In the problem of thermoelasticity, the stresses and strains that occur as a result of a nonuniform temperature distribution are determined. In the mathematical formulation of this problem, the term – (3λ + 2μ)αT, where α is the linear thermal expansion coefficient and T(x1, x2, x3) is the given temperature field, is added to the right-hand side of the first three equations in (1). The theory of electromagnetic elasticity and of the elasticity of bodies exposed to radiation is constructed in an analogous way.
The problems of the theory of elasticity for inhomogeneous bodies are of great practical interest. In these problems, the coefficients λ and µ in equations (1) are not constants but functions of the coordinates that define the field of the elastic properties of the body; this field is sometimes specified statistically as certain distribution functions. Apropos of such problems, statistical methods of the theory of elasticity that reflect the statistical nature of the properties of polycrystalline bodies are being developed.
In dynamic problems of the theory of elasticity, the quantities sought are functions of the coordinates and time. The initial equations for the mathematical solution of such problems are differential equations of motion that differ from equations (4) in that the right-hand sides contain the inertial terms ρ∂2ux/∂t2, ρ∂2uy/∂t2, and ρ∂2uz/∂t2 instead of zero. Equations (1) and (5) must also be combined with the initial equations. In addition, besides the boundary conditions (6) and (7), initial conditions that give, for example, the distribution of the displacements of the particles of the body at the initial moment must also be specified. The dynamic problems include problems of the vibrations of structural members and structures and problems of the propagation of elastic waves. In the vibration problems, we may determine, for example, the vibrational modes, possible mode shifts, the vibration amplitudes, the growth or attenuation of the amplitudes with time, resonance modes, dynamic stresses, and methods for the excitation and damping of vibrations. The elastic-wave problems deal with such matters as seismic waves and their effects on structures, waves generated during explosions and impacts, and thermoelastic waves.
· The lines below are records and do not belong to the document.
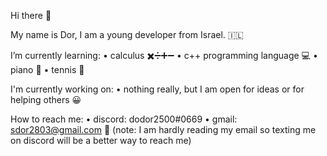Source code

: Hi there 👋

My name is Dor, 
I am a young developer from Israel. 🇮🇱

I’m currently learning:
 • calculus ✖️➗➕➖
 • c++ programming language 💻
 • piano 🎹
 • tennis 🎾 

I'm currently working on:
 • nothing really, but I am open for ideas or for helping others 😀

How to reach me:
 • discord: dodor2500#0669 
 • gmail: sdor2803@gmail.com 📩 
 (note: I am hardly reading my email so texting me on discord will be a better way to reach me)
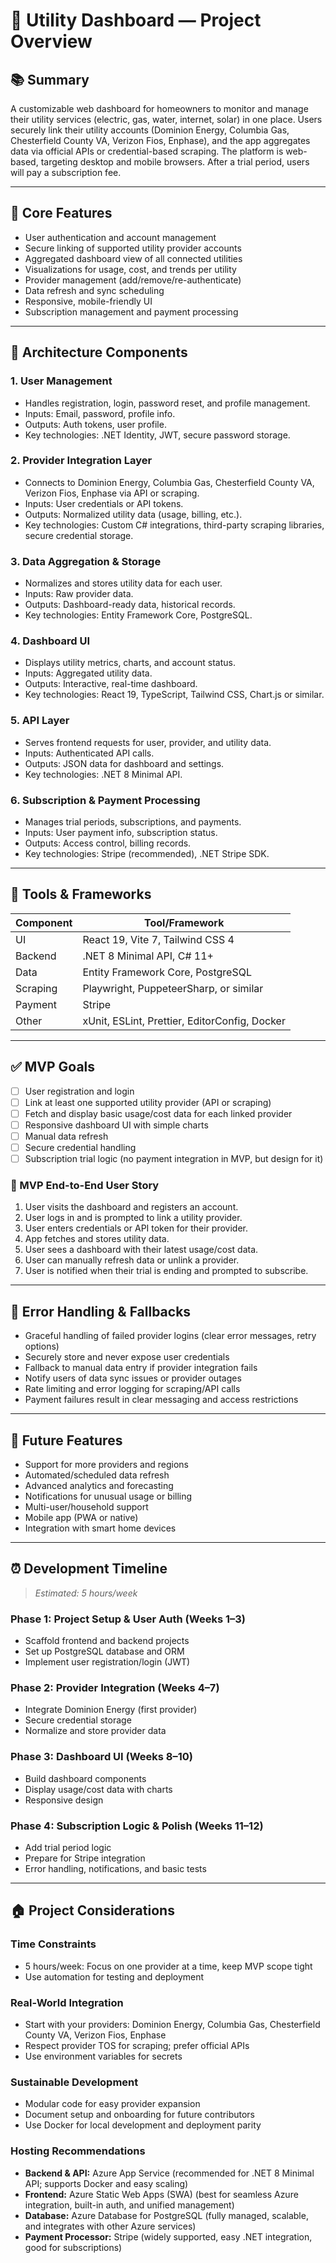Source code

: # 📱 Utility Dashboard — Project Overview

## 📚 Summary

A customizable web dashboard for homeowners to monitor and manage their utility services (electric, gas, water, internet, solar) in one place. Users securely link their utility accounts (Dominion Energy, Columbia Gas, Chesterfield County VA, Verizon Fios, Enphase), and the app aggregates data via official APIs or credential-based scraping. The platform is web-based, targeting desktop and mobile browsers. After a trial period, users will pay a subscription fee.

---

## 🎯 Core Features

- User authentication and account management
- Secure linking of supported utility provider accounts
- Aggregated dashboard view of all connected utilities
- Visualizations for usage, cost, and trends per utility
- Provider management (add/remove/re-authenticate)
- Data refresh and sync scheduling
- Responsive, mobile-friendly UI
- Subscription management and payment processing

---

## 🧱 Architecture Components

### 1. User Management

- Handles registration, login, password reset, and profile management.
- Inputs: Email, password, profile info.
- Outputs: Auth tokens, user profile.
- Key technologies: .NET Identity, JWT, secure password storage.

### 2. Provider Integration Layer

- Connects to Dominion Energy, Columbia Gas, Chesterfield County VA, Verizon Fios, Enphase via API or scraping.
- Inputs: User credentials or API tokens.
- Outputs: Normalized utility data (usage, billing, etc.).
- Key technologies: Custom C# integrations, third-party scraping libraries, secure credential storage.

### 3. Data Aggregation & Storage

- Normalizes and stores utility data for each user.
- Inputs: Raw provider data.
- Outputs: Dashboard-ready data, historical records.
- Key technologies: Entity Framework Core, PostgreSQL.

### 4. Dashboard UI

- Displays utility metrics, charts, and account status.
- Inputs: Aggregated utility data.
- Outputs: Interactive, real-time dashboard.
- Key technologies: React 19, TypeScript, Tailwind CSS, Chart.js or similar.

### 5. API Layer

- Serves frontend requests for user, provider, and utility data.
- Inputs: Authenticated API calls.
- Outputs: JSON data for dashboard and settings.
- Key technologies: .NET 8 Minimal API.

### 6. Subscription & Payment Processing

- Manages trial periods, subscriptions, and payments.
- Inputs: User payment info, subscription status.
- Outputs: Access control, billing records.
- Key technologies: Stripe (recommended), .NET Stripe SDK.

---

## 🧰 Tools & Frameworks

| Component | Tool/Framework                                |
| --------- | --------------------------------------------- |
| UI        | React 19, Vite 7, Tailwind CSS 4              |
| Backend   | .NET 8 Minimal API, C# 11+                    |
| Data      | Entity Framework Core, PostgreSQL             |
| Scraping  | Playwright, PuppeteerSharp, or similar        |
| Payment   | Stripe                                        |
| Other     | xUnit, ESLint, Prettier, EditorConfig, Docker |

---

## ✅ MVP Goals

- [ ] User registration and login
- [ ] Link at least one supported utility provider (API or scraping)
- [ ] Fetch and display basic usage/cost data for each linked provider
- [ ] Responsive dashboard UI with simple charts
- [ ] Manual data refresh
- [ ] Secure credential handling
- [ ] Subscription trial logic (no payment integration in MVP, but design for it)

### 🔖 MVP End-to-End User Story

1. User visits the dashboard and registers an account.
2. User logs in and is prompted to link a utility provider.
3. User enters credentials or API token for their provider.
4. App fetches and stores utility data.
5. User sees a dashboard with their latest usage/cost data.
6. User can manually refresh data or unlink a provider.
7. User is notified when their trial is ending and prompted to subscribe.

---

## 🔄 Error Handling & Fallbacks

- Graceful handling of failed provider logins (clear error messages, retry options)
- Securely store and never expose user credentials
- Fallback to manual data entry if provider integration fails
- Notify users of data sync issues or provider outages
- Rate limiting and error logging for scraping/API calls
- Payment failures result in clear messaging and access restrictions

---

## 🚀 Future Features

- Support for more providers and regions
- Automated/scheduled data refresh
- Advanced analytics and forecasting
- Notifications for unusual usage or billing
- Multi-user/household support
- Mobile app (PWA or native)
- Integration with smart home devices

---

## ⏰ Development Timeline

> _Estimated: 5 hours/week_

### Phase 1: Project Setup & User Auth (Weeks 1–3)

- Scaffold frontend and backend projects
- Set up PostgreSQL database and ORM
- Implement user registration/login (JWT)

### Phase 2: Provider Integration (Weeks 4–7)

- Integrate Dominion Energy (first provider)
- Secure credential storage
- Normalize and store provider data

### Phase 3: Dashboard UI (Weeks 8–10)

- Build dashboard components
- Display usage/cost data with charts
- Responsive design

### Phase 4: Subscription Logic & Polish (Weeks 11–12)

- Add trial period logic
- Prepare for Stripe integration
- Error handling, notifications, and basic tests

---

## 🏠 Project Considerations

### Time Constraints

- 5 hours/week: Focus on one provider at a time, keep MVP scope tight
- Use automation for testing and deployment

### Real-World Integration

- Start with your providers: Dominion Energy, Columbia Gas, Chesterfield County VA, Verizon Fios, Enphase
- Respect provider TOS for scraping; prefer official APIs
- Use environment variables for secrets

### Sustainable Development

- Modular code for easy provider expansion
- Document setup and onboarding for future contributors
- Use Docker for local development and deployment parity

### Hosting Recommendations

- **Backend & API:** Azure App Service (recommended for .NET 8 Minimal API; supports Docker and easy scaling)
- **Frontend:** Azure Static Web Apps (SWA) (best for seamless Azure integration, built-in auth, and unified management)
- **Database:** Azure Database for PostgreSQL (fully managed, scalable, and integrates with other Azure services)
- **Payment Processor:** Stripe (widely supported, easy .NET integration, good for subscriptions)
The mathematical formulation of problems and the development of methods of solution in the case of finite, that is, large, elastic deformation constitute one of the current problems of the theory of elasticity.
The experimental methods of the theory of elasticity include the method of multipoint strain measurement, photoelastic testing, and the moiré method. In some cases, such methods make it possible to determine directly the distribution of stresses and strains in the object being studied or on its surface. These methods are also used to check solutions obtained by analytical and numerical methods, especially when the solutions are found under any simplifying assumptions. Combined experimental and theoretical methods, in which some information on unknown functions is obtained from experiments, are sometimes effective.